GQ spoke to Betty about her newest project GLOW! Check out the interview below.
The actress you’ve seen everywhere talks about training for Netflix’s hit wrestling show and its refreshingly human-sized roles for women.
Betty Gilpin is doing something right. After a number of appearances on Dick Wolf vehicles like Law & Order and SVU and Criminal Intent—the apparent ritual hazing of every young actor coming out of New York—Gilpin has found herself firmly in the upper echelon of prestige television.
That was her at the tail-end of Nurse Jackie. And again, butting heads with Lizzy Caplan in Masters of Sex. And again, on American Gods, where she doesn’t actually play a god and yet manages to steal every scene she’s in. But where she’s really captivated us is on Netflix’s GLOW, as soap opera star-turned-stay-at-home mom-turned-wrestler Debbie Eagan, a.k.a. Liberty Belle. How’s she feeling now that her first foray into the world of pro wrestling is now available to the masses? Pretty sore, actually.
GQ: I was very, very excited when I first heard that GLOW was going to be coming to Netflix in this capacity.

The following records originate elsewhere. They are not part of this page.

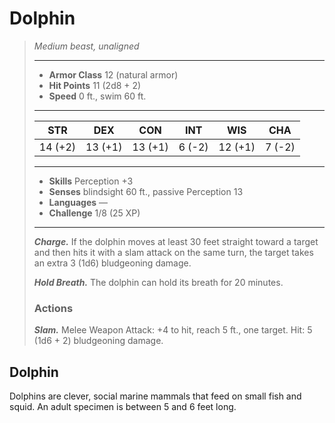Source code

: # Dolphin
>*Medium beast, unaligned*
>___
>- **Armor Class** 12 (natural armor)
>- **Hit Points** 11 (2d8 + 2)
>- **Speed** 0 ft., swim 60 ft.
>___
>|STR|DEX|CON|INT|WIS|CHA|
>|:---:|:---:|:---:|:---:|:---:|:---:|
>|14 (+2)|13 (+1)|13 (+1)|6 (-2)|12 (+1)|7 (-2)|
>___
>- **Skills** Perception +3
>- **Senses** blindsight 60 ft., passive Perception 13
>- **Languages** —
>- **Challenge** 1/8 (25 XP)
>___
>***Charge.*** If the dolphin moves at least 30 feet straight toward a target and then hits it with a slam attack on the same turn, the target takes an extra 3 (1d6) bludgeoning damage.  
>
>***Hold Breath.*** The dolphin can hold its breath for 20 minutes.  
>
>### Actions
>***Slam.*** Melee Weapon Attack: +4 to hit, reach 5 ft., one target. Hit: 5 (1d6 + 2) bludgeoning damage.
## Dolphin
Dolphins are clever, social marine mammals that feed on small fish and squid. An adult specimen is between 5 and 6 feet long.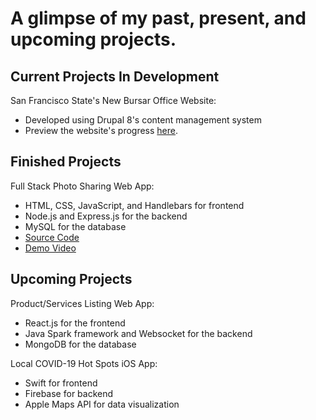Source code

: # A glimpse of my past, present, and upcoming projects.



## Current Projects In Development
San Francisco State's New Bursar Office Website:
- Developed using Drupal 8's content management system
- Preview the website's progress [here](https://dev-sfsu-bursar.pantheonsite.io).

## Finished Projects
Full Stack Photo Sharing Web App: 
- HTML, CSS, JavaScript, and Handlebars for frontend
- Node.js and Express.js for the backend
- MySQL for the database
- [Source Code](https://github.com/tnguyen372/Photo-Sharing-Website)
- [Demo Video](https://www.youtube.com/watch?v=Yx6SXT3NKZw)

## Upcoming Projects
Product/Services Listing Web App:
- React.js for the frontend
- Java Spark framework and Websocket for the backend
- MongoDB for the database

Local COVID-19 Hot Spots iOS App:
- Swift for frontend
- Firebase for backend
- Apple Maps API for data visualization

Betty Gilpin: I’m so glad!
One of my favorite things about the show is just how meta it is. You’re an actress who had to learn how to be a wrestler to play a part in a television show where you play an actress who has to learn how to be a wrestler.
Yeah, it all felt very meta, especially because none of us were wrestlers with the exception of Kia Stevens, who plays Tammé. She wrestles as Awesome Kong. We trained for about a month and a half before we started shooting and that was our first introduction to each other. Us, sort of stumbling around, gripping each other’s thighs in our pajamas. It was totally meta. It also feels really meta that Ali [co-star Alison Brie] and I were both playing actresses. A lot of the things that Debbie says are things that I have really struggled with personally as an actor, you know? Sort of feeling like female roles were not representing what I felt and were sort of a prettier, smaller version of my actual capacity for feeling. Wrestling sort of provides this vehicle of rage and empowerment that finally matches the stakes of what Debbie feels inside, and I felt that way about GLOW itself.

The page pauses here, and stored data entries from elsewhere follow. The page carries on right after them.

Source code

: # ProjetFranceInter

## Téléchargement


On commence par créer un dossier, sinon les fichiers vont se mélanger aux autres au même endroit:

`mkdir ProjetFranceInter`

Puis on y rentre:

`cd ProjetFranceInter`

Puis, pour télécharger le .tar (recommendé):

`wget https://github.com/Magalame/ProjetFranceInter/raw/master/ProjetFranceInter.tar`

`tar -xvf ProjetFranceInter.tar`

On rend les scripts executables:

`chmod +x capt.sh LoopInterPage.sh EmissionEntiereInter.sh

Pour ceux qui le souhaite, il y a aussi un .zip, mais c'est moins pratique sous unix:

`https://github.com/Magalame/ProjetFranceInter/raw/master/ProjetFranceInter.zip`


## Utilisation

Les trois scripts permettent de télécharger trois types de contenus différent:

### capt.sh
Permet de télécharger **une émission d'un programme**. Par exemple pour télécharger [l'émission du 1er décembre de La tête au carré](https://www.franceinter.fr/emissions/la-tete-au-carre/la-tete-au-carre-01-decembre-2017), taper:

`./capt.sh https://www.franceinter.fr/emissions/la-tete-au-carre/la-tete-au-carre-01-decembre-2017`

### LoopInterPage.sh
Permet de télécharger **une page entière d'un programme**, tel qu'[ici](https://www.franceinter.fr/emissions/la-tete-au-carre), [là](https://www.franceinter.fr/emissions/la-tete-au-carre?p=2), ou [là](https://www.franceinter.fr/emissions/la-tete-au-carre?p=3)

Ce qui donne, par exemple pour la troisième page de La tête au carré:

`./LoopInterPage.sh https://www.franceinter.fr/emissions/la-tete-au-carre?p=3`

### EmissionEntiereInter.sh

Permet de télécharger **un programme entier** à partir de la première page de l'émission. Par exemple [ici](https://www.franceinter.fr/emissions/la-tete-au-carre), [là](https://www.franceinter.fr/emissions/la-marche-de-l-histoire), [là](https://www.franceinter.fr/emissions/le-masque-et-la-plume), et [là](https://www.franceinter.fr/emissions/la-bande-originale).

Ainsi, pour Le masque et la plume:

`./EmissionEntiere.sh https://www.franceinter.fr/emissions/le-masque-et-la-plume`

The wrestling industry as a whole doesn’t have a great track record when it comes to empowering women. That’s starting to change, but the original GLOW always stood out to me as a great place for female actors.
Right. Totally! I mean, I think GLOW was so insane, and it was like they let their imaginations be totally free-range. Like, as actresses, perhaps they were used to having their imaginations be limited to their close-up, and it was like imagination on crack.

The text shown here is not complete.